Che, ad esempio, quando fu consigliere alla provincia di Catania, accettò l’accoglienza del vescovo etneo di allora, il cardinale Francica Nava, che gli mise a disposizione un appartamentino. Che intervenne nel secondo dopoguerra per l’intervento di bonifica cittadina sull’area che sarà Corso Sicilia. Sturzo amministratore che guardava ai problemi da risolvere e parlava con i cittadini più che con altri attori politici.

La prima riflessione è sulla sua eredità. Chi è il successore di Sturzo? Quale partito o movimento? Oggi il sincretismo politico fa ricercare impensabili padri. La politica che non sa prospettare futuro, si rivolge al passato a ritrovare padri autorevoli da sfruttare per avere legittimazione.
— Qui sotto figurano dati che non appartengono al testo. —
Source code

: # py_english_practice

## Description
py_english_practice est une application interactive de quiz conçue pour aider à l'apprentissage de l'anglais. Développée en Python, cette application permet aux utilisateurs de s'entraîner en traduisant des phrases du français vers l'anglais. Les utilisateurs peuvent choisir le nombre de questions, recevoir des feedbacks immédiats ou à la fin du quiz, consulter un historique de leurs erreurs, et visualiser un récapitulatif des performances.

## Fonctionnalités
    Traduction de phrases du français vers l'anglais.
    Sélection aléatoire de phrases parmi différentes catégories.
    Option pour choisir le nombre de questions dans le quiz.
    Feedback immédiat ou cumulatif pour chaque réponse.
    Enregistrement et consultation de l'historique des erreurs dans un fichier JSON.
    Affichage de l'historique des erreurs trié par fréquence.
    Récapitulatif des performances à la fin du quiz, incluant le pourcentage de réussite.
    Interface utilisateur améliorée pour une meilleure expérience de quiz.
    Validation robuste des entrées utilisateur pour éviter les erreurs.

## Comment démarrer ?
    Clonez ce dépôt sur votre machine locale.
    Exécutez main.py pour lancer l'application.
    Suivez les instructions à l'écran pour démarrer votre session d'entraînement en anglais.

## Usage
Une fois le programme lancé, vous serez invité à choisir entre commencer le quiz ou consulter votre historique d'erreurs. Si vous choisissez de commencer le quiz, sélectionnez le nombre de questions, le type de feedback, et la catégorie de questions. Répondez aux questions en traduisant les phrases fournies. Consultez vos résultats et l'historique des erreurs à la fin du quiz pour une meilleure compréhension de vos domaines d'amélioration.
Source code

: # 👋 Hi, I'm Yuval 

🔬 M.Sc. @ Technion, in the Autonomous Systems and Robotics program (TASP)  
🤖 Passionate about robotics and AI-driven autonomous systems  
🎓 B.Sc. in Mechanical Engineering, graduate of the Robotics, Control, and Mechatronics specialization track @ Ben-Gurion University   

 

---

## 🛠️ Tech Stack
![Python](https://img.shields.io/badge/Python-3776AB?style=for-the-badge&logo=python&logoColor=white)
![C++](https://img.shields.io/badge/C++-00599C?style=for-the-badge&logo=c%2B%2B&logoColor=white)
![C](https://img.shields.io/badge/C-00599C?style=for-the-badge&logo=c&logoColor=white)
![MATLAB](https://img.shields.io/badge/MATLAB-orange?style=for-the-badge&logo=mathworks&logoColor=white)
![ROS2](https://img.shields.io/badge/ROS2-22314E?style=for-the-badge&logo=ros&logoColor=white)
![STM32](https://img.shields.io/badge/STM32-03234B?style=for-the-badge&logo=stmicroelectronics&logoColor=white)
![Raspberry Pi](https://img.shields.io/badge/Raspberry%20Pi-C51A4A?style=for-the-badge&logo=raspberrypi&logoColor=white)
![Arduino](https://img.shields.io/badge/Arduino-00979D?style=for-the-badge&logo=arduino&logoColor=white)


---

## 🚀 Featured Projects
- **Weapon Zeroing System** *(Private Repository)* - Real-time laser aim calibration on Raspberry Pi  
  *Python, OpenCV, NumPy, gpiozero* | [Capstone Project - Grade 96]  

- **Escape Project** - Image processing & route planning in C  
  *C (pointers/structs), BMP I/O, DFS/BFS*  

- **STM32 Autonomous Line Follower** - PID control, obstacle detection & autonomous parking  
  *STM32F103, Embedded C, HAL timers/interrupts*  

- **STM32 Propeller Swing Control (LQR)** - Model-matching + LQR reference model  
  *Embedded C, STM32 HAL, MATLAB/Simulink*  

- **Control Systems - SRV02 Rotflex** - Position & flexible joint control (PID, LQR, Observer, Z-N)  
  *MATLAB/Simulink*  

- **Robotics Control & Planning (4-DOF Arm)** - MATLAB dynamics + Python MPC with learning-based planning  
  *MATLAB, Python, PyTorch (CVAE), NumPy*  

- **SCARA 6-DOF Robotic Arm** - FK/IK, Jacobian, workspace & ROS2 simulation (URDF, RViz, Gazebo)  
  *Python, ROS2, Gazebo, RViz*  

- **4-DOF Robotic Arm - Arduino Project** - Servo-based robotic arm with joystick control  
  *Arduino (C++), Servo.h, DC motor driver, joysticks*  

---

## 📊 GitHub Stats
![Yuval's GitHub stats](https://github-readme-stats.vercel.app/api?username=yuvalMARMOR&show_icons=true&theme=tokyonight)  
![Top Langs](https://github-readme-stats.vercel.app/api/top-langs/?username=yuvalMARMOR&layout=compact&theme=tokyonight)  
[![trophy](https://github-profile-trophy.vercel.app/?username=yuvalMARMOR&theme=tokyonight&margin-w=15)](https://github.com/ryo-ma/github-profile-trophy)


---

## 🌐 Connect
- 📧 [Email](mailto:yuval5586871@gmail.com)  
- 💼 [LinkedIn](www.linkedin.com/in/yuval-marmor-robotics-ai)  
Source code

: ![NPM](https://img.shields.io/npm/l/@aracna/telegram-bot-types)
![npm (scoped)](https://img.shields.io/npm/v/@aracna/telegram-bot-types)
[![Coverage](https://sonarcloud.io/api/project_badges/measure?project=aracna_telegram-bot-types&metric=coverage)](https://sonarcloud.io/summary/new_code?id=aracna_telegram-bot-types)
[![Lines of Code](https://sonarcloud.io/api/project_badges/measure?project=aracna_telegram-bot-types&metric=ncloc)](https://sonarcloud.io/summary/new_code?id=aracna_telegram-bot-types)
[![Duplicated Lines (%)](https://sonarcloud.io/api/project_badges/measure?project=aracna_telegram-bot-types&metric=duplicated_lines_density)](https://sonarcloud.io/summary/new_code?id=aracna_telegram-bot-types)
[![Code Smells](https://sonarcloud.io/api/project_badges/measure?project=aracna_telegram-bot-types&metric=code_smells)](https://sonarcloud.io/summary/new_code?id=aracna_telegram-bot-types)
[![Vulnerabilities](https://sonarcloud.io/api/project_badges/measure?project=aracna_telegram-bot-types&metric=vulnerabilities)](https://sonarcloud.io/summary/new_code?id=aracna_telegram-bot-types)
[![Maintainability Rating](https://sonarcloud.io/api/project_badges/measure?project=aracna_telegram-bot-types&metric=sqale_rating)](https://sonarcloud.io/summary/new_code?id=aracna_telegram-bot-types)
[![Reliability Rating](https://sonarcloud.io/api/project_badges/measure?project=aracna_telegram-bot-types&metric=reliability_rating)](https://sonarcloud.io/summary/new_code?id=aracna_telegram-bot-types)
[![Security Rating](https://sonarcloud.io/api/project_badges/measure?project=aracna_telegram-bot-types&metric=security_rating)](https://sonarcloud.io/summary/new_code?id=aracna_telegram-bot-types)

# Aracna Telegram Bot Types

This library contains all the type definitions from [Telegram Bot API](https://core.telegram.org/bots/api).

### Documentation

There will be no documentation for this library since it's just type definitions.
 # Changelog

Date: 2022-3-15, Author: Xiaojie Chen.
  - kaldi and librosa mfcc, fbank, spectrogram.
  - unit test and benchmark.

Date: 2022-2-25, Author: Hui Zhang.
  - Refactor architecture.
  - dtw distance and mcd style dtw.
Riguardo Sturzo questa operazione è difficile, sia per il lungo periodo della sua attività, sia per le nette prese di posizione contro il fascismo negli anni Venti e contro il comunismo nella discutibile operazione per le elezioni comunali a Roma nel 1952, osteggiata addirittura da De Gasperi.

Il fatto è che Sturzo è padre nobile di tanti, ma nessuno può accaparrarsene l’eredità.

Sturzo è l’artefice del popolarismo italiano, cioè della valorizzazione e della promozione di ceti i quali erano rimasti fuori dalla formazione dello Stato liberale e dei quali occorreva riconoscere un protagonismo sociale prima ancora che politico. Non erano solo gruppi cattolici, ma piccoli coltivatori, commercianti, impiegati: ceti apparsi a seguito della rivoluzione industriale e che andavano formati ad utilizzare gli strumenti di un sistema che oggi si chiamerebbe economia sociale di mercato: ad usare gli istituti bancari, ad investire nell’agricoltura e nell’imprenditoria, ad essere insomma indipendenti sotto il versante economico, cioè a dire liberi di fronte ai condizionamenti della stessa politica. Il patto Gentiloni del 1912 trattava ancora questi soggetti solo come elettori: con Sturzo diventano protagonisti. L’appello ai “liberi e forti” si faceva impegno perchè gli elettori fossero liberi e, quindi, politicamente forti. Un soggetto economicamente indipendente quando vota è libero; un elettore alla ricerca di sussidi vota chi gli promette assistenza e lo conserva in stato di bisogno. In questo Sturzo è stato coerente ancora negli anni Cinquanta dello scorso secolo quando polemizzava contro l’assistenzialismo.

C’è un divario tra popolarismo e populismo, che è invece l’esaltazione di un leader che promette l’uso delle risorse pubbliche per comprare il consenso di elettori in necessità ed ai quali è negata la dignità di soggetti autori del proprio sviluppo, cioè di donne e uomini liberi. Il popolarismo ha costruito un partito fatto di programmi e di tanti uomini e donne, niente affatto il partito personale attorno un capo padrone. In tutto questo la lezione di Sturzo va meditata, specie quando l’astensionismo induce a preoccuparsi sulle sorti della democrazia.